Today is Christmas.  It doesn’t feel special.  I think that’s all right.

I was a kid who thought Christmas was magical.  I wanted to sleep in the living room because I loved the Christmas tree and the Christmas lights so much.  I liked presents, of course, but I was more excited about the spirit of the season.  (I was much less cynical then).

This Christmas was fine.  I went to see family yesterday and I survived – it was actually pretty pleasant.  I had dinner with friends and went to a beautiful candlelight church service.  Today I had dinner with more friends.  But nothing about the weekend has felt special.

I miss the special feeling and I think that it’s likely this way not only because I’m an adult, because I’m single and I’m alone.  I mean, I was with friends, but they were all coupled up and were all going home to exchange presents with their spouses.  I went home and read a book.  Which is, again, fine.  But not special.

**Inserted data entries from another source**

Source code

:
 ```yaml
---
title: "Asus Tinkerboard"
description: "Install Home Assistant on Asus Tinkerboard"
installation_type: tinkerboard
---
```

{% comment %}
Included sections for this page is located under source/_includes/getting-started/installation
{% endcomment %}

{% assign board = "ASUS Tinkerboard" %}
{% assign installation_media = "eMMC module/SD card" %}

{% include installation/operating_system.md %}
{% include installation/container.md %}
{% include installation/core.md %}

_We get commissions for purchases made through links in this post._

However, I’m not crying.  I’m not sad this Christmas, and I don’t feel hopeless.  I have no despair.  So I guess I’ll take the so-so ordinary feeling as an improvement.


6 Responses to Ordinary

  1. knowmyworth says:

    It is hard to let go of those expectations of a “magical” Christmas, and I also wonder if that is just part of “growing up” or something unique to those of us who are single. It does help when we know we are never really alone, God is always holding our hand.

  2. Wendy Love says:

    Isn’t it possible that the whole idea of Christmas is imprinted on us as a child, when our parents were responsible for creating special times for us and all we had to do is turn up? From listening to others it seems that we spend the rest of our lives trying to live up to those memories, but we would have to be an innocent child again to ever experience it that way. Just a thought….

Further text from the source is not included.